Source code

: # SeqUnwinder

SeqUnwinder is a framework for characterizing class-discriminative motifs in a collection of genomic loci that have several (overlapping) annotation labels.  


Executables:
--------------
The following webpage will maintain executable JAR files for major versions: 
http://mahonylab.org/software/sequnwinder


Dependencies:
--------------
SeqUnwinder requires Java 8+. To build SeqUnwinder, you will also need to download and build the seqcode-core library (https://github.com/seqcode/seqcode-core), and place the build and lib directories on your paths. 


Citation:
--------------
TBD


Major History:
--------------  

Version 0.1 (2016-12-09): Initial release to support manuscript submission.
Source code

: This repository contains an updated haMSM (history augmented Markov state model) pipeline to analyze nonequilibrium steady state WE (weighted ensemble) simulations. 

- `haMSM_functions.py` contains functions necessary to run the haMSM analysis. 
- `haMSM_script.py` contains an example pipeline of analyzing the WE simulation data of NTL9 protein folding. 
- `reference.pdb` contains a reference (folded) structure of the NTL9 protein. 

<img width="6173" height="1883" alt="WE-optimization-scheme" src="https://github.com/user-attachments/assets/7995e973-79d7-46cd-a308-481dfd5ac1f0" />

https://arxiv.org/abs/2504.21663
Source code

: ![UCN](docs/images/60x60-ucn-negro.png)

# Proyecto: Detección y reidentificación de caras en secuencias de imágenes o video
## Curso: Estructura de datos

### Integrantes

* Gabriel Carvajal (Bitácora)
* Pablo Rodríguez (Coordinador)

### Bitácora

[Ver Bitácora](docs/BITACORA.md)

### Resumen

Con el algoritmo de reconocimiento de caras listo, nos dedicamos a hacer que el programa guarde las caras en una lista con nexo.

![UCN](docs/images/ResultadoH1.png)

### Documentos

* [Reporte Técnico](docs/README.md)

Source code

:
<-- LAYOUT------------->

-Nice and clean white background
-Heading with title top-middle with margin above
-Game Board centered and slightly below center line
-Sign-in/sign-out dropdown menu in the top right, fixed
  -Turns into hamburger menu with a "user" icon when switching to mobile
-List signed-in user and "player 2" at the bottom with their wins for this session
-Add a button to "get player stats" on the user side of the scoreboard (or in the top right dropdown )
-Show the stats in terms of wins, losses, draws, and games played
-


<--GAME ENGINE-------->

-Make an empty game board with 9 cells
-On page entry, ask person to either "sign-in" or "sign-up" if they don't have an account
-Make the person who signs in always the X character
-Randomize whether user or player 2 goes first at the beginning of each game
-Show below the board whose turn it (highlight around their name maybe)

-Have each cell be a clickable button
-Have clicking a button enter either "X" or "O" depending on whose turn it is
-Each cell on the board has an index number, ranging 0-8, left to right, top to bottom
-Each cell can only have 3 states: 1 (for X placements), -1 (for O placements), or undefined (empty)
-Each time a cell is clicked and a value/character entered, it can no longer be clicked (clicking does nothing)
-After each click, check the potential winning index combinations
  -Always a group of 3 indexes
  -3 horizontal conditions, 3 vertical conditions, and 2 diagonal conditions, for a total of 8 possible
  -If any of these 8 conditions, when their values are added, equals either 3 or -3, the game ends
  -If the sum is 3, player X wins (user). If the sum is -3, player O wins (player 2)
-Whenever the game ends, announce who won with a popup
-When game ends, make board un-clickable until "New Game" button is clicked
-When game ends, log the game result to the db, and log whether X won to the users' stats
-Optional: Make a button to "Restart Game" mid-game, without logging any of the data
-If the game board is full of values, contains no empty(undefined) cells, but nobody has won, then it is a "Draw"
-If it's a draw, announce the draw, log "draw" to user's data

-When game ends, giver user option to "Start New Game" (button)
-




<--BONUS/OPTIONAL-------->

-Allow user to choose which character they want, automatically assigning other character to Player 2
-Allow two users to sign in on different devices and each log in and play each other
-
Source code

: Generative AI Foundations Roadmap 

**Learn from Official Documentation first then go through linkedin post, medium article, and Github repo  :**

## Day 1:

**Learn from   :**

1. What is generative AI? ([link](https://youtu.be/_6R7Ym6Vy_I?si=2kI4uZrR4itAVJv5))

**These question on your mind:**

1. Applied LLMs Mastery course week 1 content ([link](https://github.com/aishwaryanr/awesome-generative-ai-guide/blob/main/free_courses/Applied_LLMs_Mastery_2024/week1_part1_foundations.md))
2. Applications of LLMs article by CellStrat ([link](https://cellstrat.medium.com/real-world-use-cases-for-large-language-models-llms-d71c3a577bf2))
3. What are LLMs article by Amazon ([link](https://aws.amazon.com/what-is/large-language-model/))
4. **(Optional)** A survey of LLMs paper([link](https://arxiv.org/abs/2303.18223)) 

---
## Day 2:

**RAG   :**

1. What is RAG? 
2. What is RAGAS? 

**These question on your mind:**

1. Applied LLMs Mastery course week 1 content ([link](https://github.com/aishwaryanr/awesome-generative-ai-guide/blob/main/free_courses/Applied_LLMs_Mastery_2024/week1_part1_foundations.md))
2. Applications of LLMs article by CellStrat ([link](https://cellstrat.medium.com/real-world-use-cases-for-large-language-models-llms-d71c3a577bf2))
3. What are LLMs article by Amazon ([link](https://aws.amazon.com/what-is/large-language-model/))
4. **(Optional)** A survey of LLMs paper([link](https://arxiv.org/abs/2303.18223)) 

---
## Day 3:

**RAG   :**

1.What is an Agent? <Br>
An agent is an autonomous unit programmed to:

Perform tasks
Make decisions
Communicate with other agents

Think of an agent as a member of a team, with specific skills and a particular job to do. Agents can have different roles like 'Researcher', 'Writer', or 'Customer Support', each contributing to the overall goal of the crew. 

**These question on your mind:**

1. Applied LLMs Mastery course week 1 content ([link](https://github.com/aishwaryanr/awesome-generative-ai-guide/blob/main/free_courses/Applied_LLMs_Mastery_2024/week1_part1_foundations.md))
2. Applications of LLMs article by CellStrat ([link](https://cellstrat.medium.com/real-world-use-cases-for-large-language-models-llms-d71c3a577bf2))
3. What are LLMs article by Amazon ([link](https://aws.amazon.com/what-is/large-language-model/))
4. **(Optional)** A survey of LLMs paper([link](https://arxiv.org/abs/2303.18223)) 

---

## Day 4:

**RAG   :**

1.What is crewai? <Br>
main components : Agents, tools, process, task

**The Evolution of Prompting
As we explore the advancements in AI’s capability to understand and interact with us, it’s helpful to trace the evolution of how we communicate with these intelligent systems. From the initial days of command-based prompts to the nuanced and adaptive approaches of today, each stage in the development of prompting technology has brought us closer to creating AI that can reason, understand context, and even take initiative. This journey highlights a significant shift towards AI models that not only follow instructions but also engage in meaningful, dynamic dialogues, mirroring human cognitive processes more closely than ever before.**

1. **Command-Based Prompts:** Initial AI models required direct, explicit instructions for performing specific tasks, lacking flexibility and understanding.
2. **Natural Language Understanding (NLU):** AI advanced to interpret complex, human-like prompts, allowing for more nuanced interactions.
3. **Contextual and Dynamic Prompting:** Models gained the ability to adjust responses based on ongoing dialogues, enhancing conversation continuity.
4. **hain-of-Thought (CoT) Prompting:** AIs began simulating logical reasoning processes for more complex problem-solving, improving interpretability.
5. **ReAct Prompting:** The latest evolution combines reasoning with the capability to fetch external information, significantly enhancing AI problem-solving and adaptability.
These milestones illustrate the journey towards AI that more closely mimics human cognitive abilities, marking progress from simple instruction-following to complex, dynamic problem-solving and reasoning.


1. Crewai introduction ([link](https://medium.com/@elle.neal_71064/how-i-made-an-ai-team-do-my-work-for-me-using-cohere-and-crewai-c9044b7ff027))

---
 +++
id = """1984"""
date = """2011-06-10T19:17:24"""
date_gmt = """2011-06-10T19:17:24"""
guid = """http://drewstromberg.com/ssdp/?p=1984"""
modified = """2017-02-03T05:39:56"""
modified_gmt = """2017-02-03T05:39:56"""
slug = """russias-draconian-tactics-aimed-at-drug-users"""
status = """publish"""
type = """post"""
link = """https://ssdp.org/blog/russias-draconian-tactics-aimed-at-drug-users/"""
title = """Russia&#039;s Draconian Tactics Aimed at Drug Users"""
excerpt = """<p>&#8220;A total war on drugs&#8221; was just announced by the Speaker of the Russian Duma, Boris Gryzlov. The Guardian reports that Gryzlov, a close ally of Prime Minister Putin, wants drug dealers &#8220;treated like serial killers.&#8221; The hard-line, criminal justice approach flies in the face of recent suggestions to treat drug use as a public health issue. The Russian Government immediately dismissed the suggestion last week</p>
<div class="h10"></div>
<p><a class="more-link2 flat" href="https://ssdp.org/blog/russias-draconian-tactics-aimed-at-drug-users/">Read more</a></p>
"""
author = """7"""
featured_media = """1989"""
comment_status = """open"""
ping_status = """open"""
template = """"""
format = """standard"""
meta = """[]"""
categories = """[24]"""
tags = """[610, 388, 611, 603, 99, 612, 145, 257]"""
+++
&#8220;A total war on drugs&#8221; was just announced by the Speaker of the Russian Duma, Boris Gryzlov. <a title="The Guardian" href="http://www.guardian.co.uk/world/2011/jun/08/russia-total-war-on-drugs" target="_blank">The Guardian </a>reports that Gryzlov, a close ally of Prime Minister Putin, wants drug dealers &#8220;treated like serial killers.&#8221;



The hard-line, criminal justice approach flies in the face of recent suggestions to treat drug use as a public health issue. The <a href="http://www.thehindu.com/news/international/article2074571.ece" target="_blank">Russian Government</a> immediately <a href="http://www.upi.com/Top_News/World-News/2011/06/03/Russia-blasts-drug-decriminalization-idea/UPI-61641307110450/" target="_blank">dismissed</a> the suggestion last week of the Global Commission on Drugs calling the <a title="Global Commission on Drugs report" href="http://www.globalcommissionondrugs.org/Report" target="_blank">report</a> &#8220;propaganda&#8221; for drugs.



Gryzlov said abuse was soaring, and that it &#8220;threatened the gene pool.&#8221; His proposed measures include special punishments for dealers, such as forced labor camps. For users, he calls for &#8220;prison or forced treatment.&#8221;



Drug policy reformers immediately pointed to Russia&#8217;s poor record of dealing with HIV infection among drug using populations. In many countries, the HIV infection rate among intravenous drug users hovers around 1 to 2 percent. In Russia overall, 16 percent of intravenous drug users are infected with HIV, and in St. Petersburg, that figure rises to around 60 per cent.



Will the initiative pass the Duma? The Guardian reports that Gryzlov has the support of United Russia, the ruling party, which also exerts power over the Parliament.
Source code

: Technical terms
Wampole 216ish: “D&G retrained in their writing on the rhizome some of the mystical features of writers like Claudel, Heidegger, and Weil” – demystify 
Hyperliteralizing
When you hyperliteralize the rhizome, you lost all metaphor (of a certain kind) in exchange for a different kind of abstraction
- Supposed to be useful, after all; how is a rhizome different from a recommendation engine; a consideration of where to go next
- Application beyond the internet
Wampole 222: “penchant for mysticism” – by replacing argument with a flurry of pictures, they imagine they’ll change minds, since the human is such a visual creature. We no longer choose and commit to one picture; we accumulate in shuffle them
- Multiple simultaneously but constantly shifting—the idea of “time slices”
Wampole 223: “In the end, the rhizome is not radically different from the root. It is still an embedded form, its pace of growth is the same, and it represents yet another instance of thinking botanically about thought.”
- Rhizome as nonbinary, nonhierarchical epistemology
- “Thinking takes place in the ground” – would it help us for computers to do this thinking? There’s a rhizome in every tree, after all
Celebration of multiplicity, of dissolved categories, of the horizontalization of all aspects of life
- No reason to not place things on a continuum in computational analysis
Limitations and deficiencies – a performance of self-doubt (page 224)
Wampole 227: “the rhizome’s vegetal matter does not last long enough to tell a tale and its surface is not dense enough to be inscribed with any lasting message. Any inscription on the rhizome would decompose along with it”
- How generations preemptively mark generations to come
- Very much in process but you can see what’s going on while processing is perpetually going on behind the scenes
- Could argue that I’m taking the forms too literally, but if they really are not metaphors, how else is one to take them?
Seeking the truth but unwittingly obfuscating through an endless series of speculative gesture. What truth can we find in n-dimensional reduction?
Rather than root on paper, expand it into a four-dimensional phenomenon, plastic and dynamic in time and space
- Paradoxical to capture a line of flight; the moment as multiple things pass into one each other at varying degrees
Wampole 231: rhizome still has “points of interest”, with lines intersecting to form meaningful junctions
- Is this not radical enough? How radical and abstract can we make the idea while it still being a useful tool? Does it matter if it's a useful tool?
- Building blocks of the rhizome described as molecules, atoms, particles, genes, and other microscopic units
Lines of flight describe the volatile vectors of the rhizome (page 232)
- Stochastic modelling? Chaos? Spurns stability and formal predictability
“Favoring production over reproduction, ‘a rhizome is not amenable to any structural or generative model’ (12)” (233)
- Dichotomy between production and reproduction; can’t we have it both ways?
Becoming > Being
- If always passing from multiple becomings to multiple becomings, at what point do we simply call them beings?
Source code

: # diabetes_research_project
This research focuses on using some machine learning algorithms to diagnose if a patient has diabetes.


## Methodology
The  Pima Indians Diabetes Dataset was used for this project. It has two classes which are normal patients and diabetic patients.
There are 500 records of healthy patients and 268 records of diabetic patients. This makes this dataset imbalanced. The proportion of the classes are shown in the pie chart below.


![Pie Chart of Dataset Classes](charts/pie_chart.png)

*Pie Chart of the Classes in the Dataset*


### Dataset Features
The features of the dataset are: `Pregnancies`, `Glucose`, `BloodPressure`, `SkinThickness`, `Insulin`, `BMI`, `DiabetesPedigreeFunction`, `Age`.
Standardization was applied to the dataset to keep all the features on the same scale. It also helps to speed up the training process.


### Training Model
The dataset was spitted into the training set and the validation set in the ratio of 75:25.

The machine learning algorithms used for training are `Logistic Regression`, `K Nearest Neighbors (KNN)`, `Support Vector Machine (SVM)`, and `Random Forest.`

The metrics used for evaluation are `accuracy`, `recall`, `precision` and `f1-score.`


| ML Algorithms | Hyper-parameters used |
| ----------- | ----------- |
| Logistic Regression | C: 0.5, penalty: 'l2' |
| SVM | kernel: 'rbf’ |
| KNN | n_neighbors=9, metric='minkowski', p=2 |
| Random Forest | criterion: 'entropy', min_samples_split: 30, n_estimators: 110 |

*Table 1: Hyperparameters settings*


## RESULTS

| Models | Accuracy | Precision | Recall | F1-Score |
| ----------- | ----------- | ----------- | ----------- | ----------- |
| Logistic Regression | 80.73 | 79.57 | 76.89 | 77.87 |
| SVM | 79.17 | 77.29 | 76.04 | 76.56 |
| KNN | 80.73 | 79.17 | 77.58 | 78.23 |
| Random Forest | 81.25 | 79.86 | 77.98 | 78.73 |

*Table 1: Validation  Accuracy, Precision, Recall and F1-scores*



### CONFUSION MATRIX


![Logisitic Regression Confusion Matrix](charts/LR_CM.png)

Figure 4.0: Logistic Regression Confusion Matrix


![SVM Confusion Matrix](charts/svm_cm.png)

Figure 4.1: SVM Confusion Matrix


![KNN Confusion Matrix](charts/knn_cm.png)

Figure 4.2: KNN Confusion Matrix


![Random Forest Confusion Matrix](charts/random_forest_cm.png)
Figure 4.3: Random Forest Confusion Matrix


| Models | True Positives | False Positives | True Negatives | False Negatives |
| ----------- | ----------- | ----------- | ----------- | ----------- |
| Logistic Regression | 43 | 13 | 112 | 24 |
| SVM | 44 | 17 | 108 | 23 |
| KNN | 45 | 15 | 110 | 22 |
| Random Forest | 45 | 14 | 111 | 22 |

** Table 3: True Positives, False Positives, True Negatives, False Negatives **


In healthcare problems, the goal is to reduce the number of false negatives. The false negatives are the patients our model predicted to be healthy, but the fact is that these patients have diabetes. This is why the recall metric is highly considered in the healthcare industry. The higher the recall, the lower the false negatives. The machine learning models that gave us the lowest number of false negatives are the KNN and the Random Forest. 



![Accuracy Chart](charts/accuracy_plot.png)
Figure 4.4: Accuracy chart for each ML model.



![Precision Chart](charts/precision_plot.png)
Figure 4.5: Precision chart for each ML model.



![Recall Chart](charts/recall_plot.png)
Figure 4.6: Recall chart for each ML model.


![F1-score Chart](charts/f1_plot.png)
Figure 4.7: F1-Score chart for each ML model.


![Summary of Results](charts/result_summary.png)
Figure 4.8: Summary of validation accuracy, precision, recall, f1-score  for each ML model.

TASK DETAILS: Copy out each line of the data containing the string "wins".

EXERCISE RESULT:
-List signed-in user and "player 2" at the bottom with their wins for this session
-Show the stats in terms of wins, losses, draws, and games played
  -If the sum is 3, player X wins (user). If the sum is -3, player O wins (player 2)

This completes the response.